75カットを私たちは『3シーン』に分けて撮影をします。
ベストな写真は、ベストな1シーンのなかで生まれ、
ベストな1シーンはベストな原本75カットを生み、お客様の手元に残る最高の75カットとなります。
私たちが目指すものは、
生きて動く『人』であり、唯一無二の目の前の『あなた』のために、
1シーン(おおよそ15~20カット)を構成していくことです。
そのなかに、いろんな写真があることが『1シーンの流れ』となります。
インテリアがしっかり写った引きの写真、しぐさが際立つ写真、クローズアップ、、
自由に動くことが許されるのは被写体も撮影者も同じです。
なので相手に動いてもらうことと同時に、自分自身もそれに合わせて適切な距離感で写真を撮っていきます。
『技術』的な視点で言えば、これが構成力のひとつになります。
では、何をもとに相手に『動き』を与え何をもとに適切に撮影者も『動いて』撮影するのか、が重要です。
なぜなら撮影者が適切に相手に投げ掛けそれを予測して撮影していく『前提』が必要になるからです。
前提は『目の前のあなたのための』ということ。
そして、それを受けて、撮影者は『ストーリー』を考えます。
ストーリー(撮影のイメージ)があることで、
適切な場所、言葉かけ、予測を可能にして、様々な角度から撮影をしていくことができます。
そのなかで表現として前途したように引いて撮影すること、小物を使うこと、寄ること、撮影の技術が必要になります。
そして、その構成は『動きの予測』を可能にするので、
相手に言葉を投げ掛けてからの『最初』『途中』『最後』を見ることができます。
例えば、ポーズをしてもらうためになにか言葉をかけるとして、
予測ができていないとポーズが決まった『最後』しか捉えることができません。
そうすると一枚一枚に不自然さが生まれます、
なぜなら『やってもらって決まりきったポーズ』だけの構成だからです。
たとえばある程度撮影場所を指定して、座ってもらいあとは言葉かけに対しての反応に任せていきます。

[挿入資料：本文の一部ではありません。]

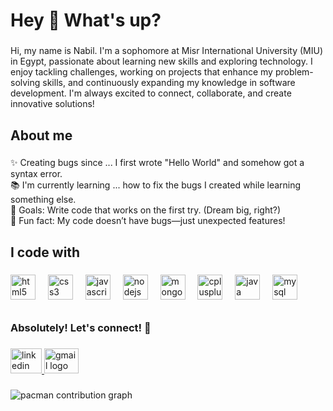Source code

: <h1 align="left">Hey 👋 What's up?</h1>

###

<p align="left">Hi, my name is Nabil. I'm a sophomore at Misr International University (MIU) in Egypt, passionate about learning new skills and exploring technology. I enjoy tackling challenges, working on projects that enhance my problem-solving skills, and continuously expanding my knowledge in software development. I'm always excited to connect, collaborate, and create innovative solutions!</p>

###

<h2 align="left">About me</h2>

###

<p align="left">✨ Creating bugs since ... I first wrote "Hello World" and somehow got a syntax error.<br>📚 I'm currently learning ... how to fix the bugs I created while learning something else.<br>🎯 Goals: Write code that works on the first try. (Dream big, right?)<br>🎲 Fun fact: My code doesn’t have bugs—just unexpected features!</p>

###

<h2 align="left">I code with</h2>

###

<div align="left">
  <img src="https://cdn.jsdelivr.net/gh/devicons/devicon/icons/html5/html5-original.svg" height="40" alt="html5 logo"  />
  <img width="12" />
  <img src="https://cdn.jsdelivr.net/gh/devicons/devicon/icons/css3/css3-original.svg" height="40" alt="css3 logo"  />
  <img width="12" />
  <img src="https://cdn.jsdelivr.net/gh/devicons/devicon/icons/javascript/javascript-original.svg" height="40" alt="javascript logo"  />
  <img width="12" />
  <img src="https://cdn.jsdelivr.net/gh/devicons/devicon/icons/nodejs/nodejs-original.svg" height="40" alt="nodejs logo"  />
  <img width="12" />
  <img src="https://cdn.jsdelivr.net/gh/devicons/devicon/icons/mongodb/mongodb-original.svg" height="40" alt="mongodb logo"  />
  <img width="12" />
  <img src="https://cdn.jsdelivr.net/gh/devicons/devicon/icons/cplusplus/cplusplus-original.svg" height="40" alt="cplusplus logo"  />
  <img width="12" />
  <img src="https://cdn.jsdelivr.net/gh/devicons/devicon/icons/java/java-original.svg" height="40" alt="java logo"  />
  <img width="12" />
  <img src="https://cdn.jsdelivr.net/gh/devicons/devicon/icons/mysql/mysql-original.svg" height="40" alt="mysql logo"  />
</div>

######

<h3 align="left">Absolutely! Let's connect! 🤝</h3>

###

<div align="left">
 <a href="https://www.linkedin.com/in/nabil-ramy-5a015635a?utm_source=share&utm_campaign=share_via&utm_content=profile&utm_medium=ios_app" target="_blank">
  <img src="https://raw.githubusercontent.com/maurodesouza/profile-readme-generator/master/src/assets/icons/social/linkedin/default.svg" width="50" height="40" alt="linkedin logo"  />
</a>
  <a href="mailto:nabilramy2005@gmail.com" target="_blank">
    <img src="https://raw.githubusercontent.com/maurodesouza/profile-readme-generator/master/src/assets/icons/social/gmail/default.svg" width="55" height="40" alt="gmail logo"  />
  </a>
</div>

###

<picture>
  <source media="(prefers-color-scheme: dark)" srcset="https://raw.githubusercontent.com/nabilramyy/nabilramyy/output/pacman-contribution-graph-dark.svg">
  <source media="(prefers-color-scheme: light)" srcset="https://raw.githubusercontent.com/nabilramyy/nabilramyy/output/pacman-contribution-graph.svg">
  <img alt="pacman contribution graph" src="https://raw.githubusercontent.com/nabilramyy/nabilramyy/output/pacman-contribution-graph.svg">
</picture>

ポーズが完成するまでの間に、ふと緩む瞬間を探ります。
目線をバッチリ抑えた決めのカットももちろん、
そういった『中間』を適切に入れて構成していくとで1シーンの流れは大きく変わります。
そのためにも『イメージ』をまず最初にたて、
それを元に被写体と空間を繋げる方法を組み立てていく必要があります。
元気一杯なカジュアルスタイルで登場した彼。
3にん兄弟の末っ子で、今回は自分が主役。
着物を脱いで、お兄ちゃんたちと一緒に撮影を終え、最後の1シーン。
少し甘えん坊でお兄ちゃんが大好きな彼は、
最後もっと元気に動き回るかと予想していたのですが、お願いした事を一生懸命、やってくれました。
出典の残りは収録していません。